The government and the Revolutionary Armed Forces of Colombia (FARC), formerly the country’s largest guerrilla insurgency group, continued to implement the November 2016 peace accord. The agreement provides for the creation of a Comprehensive System for Truth, Justice, Reparation and Non-Repetition, including the establishment of a Special Jurisdiction for Peace (SJP, or JEP in Spanish) designed to investigate and ensure accountability for serious conflict-related crimes. The FARC completed its disarmament on August 15, and former members reincorporated as a political party on September 1. The government and a smaller guerrilla force, the National Liberation Army (ELN), announced on September 4 a temporary, bilateral ceasefire (the first-ever such agreement during the 50-year conflict with the ELN), which began on October 1 while peace talks continued. There were reports the ELN violated the agreement during the year. The ELN perpetrated armed attacks across the country for much of the year, mostly prior to the temporary ceasefire. In September the government received an offer from the Gulf Clan (formerly known as Clan Usuga or Los Urabenos), the country’s largest criminal organization, to demobilize through a surrender (“sometimiento”) process, or submission to justice. Illegal armed groups and drug trafficking gangs continued to operate, with approximately 2,900 members nationwide. Illegal armed groups, as well as narcotics traffickers, were significant perpetrators of human rights abuses and violent crimes and committed acts of extrajudicial and unlawful killings, political killings, extortion, kidnapping, torture, human trafficking, bombings and use of landmines, restriction on freedom of movement, recruitment and use of child soldiers, and intimidation of journalists, women, and human rights defenders.

Section 2. Respect for Civil Liberties, Including:

The law provides for freedom of expression, including for the press, and the government generally respected this right. Violence and harassment, as well as the criminalization of libel, inhibited freedom of the press, and the government frequently influenced the press, in part through its large advertising budgets. The independent media were active and expressed a wide variety of views without restriction.

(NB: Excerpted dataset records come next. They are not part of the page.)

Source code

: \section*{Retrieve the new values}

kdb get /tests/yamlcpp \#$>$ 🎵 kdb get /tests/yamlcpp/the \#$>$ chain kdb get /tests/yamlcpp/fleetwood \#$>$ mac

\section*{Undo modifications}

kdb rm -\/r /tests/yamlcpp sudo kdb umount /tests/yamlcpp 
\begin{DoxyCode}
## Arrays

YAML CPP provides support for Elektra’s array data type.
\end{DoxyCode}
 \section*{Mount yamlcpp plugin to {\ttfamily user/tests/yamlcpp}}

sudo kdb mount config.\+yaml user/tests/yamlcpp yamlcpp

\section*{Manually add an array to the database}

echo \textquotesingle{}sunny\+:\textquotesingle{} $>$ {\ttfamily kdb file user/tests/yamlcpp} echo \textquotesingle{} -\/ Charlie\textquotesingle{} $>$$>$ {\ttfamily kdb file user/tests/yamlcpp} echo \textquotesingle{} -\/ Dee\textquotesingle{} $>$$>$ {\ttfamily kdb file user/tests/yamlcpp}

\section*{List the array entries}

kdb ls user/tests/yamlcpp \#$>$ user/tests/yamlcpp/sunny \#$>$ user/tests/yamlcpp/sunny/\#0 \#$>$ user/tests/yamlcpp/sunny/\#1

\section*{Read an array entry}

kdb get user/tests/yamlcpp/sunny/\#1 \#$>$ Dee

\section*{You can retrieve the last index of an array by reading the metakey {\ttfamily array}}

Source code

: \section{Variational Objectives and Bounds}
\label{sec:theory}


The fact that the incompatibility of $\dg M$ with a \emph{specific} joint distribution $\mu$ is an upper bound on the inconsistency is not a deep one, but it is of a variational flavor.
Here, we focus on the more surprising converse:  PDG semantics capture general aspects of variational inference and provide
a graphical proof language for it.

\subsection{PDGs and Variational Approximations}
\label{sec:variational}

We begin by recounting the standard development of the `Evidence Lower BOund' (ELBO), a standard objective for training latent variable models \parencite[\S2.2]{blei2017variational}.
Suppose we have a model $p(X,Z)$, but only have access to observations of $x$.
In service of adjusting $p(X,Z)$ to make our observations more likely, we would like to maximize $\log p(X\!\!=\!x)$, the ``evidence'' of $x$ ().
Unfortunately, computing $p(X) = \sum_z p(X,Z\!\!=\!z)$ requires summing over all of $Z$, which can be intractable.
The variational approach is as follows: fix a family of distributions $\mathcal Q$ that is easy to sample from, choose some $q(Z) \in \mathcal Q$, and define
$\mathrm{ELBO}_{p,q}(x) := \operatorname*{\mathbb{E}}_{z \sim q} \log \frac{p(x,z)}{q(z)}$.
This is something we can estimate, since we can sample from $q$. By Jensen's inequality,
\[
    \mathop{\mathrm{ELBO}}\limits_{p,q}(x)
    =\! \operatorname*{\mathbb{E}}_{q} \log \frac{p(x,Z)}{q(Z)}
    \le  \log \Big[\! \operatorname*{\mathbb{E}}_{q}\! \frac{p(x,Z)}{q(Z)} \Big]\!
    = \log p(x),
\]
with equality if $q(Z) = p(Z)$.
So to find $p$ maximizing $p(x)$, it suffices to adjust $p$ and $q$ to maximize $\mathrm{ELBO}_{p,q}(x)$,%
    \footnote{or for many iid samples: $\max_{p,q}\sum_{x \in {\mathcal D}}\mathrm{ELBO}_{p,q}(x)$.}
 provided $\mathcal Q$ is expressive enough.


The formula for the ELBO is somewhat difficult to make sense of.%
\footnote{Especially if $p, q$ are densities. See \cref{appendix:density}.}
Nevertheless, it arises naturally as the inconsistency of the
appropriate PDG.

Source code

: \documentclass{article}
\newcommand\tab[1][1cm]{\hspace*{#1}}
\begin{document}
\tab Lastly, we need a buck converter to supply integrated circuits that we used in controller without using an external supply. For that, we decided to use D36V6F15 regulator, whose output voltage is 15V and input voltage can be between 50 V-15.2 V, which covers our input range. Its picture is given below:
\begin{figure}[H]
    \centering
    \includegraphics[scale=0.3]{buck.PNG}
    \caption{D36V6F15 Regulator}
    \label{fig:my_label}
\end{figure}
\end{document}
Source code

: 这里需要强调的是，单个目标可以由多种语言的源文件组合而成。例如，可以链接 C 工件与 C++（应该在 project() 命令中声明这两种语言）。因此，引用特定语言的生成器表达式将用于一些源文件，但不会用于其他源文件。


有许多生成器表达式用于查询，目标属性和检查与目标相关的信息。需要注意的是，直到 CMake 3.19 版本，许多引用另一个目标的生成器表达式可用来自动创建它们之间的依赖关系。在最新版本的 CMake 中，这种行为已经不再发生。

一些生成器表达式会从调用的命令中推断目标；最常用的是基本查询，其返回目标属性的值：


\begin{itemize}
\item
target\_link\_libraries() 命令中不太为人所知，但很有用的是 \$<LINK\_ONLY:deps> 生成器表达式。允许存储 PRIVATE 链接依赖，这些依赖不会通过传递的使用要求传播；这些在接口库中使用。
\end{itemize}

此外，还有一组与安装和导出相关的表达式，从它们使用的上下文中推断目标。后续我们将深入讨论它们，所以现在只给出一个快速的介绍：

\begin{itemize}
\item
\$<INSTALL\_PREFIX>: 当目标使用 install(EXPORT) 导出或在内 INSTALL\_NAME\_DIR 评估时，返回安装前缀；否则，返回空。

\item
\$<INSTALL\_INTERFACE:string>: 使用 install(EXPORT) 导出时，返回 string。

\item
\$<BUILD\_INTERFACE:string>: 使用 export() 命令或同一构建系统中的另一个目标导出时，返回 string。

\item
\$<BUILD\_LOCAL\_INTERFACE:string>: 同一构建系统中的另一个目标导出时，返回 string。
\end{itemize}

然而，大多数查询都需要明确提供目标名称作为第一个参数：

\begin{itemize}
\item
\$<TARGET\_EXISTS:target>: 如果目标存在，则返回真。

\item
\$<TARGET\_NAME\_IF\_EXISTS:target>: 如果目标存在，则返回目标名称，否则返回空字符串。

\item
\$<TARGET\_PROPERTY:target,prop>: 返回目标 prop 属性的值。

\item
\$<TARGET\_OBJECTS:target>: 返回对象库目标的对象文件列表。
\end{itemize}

Violence and Harassment: According to the domestic NGO Foundation for Press Freedom (FLIP), through December 11, there were 302 incidents of violence and harassment against journalists, including the killing of one journalist, although FLIP noted many other incidents might have gone unreported in the most dangerous areas of the country. During the same period, FLIP reported 128 threats, some aimed simultaneously at more than one journalist. FLIP also reported six journalists were illegally detained, 43 journalists were physically attacked, and 14 were stigmatized or harassed due to their work. According to FLIP, the justice sector brought to trial eight persons involved in four cases of violence against journalists, although investigations continued.

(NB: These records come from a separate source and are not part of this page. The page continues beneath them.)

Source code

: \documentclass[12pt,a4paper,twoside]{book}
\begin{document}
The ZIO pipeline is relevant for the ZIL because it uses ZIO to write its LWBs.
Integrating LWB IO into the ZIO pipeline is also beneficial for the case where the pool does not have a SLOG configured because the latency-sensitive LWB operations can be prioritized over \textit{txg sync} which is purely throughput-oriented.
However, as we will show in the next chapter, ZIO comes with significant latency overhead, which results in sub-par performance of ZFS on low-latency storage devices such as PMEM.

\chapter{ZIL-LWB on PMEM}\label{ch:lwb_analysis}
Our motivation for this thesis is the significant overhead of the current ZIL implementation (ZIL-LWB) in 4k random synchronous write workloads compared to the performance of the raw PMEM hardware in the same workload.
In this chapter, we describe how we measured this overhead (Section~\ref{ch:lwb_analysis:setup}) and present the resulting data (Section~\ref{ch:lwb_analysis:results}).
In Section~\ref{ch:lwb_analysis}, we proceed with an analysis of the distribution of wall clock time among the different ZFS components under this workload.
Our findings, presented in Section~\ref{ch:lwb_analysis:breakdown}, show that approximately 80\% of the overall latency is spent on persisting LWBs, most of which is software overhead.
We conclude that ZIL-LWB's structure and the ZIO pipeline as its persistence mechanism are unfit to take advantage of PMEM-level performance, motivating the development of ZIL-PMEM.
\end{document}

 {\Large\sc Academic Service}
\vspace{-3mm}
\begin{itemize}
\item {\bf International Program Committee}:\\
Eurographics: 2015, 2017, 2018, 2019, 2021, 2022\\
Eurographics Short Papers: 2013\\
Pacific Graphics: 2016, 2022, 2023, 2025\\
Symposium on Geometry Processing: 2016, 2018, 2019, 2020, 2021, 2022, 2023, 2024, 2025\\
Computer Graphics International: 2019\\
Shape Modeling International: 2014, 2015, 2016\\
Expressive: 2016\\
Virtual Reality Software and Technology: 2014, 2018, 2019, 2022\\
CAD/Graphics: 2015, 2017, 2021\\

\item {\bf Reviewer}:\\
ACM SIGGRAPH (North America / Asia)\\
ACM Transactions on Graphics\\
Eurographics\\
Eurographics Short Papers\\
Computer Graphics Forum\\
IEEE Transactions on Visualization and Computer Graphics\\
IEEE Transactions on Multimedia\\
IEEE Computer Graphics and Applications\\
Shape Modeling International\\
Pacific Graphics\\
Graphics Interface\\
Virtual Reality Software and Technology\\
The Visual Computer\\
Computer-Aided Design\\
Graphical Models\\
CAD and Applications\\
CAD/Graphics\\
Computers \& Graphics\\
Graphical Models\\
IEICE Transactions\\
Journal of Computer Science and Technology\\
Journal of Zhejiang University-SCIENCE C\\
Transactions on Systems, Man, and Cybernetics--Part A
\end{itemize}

As of July the Human Rights Unit of the Attorney General’s Office was investigating 46 active cases of crimes against journalists. Eight cases were in the trial stage, and one person was convicted for such crimes.

On September 8, in the case of journalist Flor Alba Nunez Vargas, Juan Camilo Ortiz was sentenced to 47 years in prison, while Ortiz’s alleged accomplice, Jaumeth Albeiro Florez, known by the alias “Chori,” remained at large. The intellectual authors of the crime were unknown.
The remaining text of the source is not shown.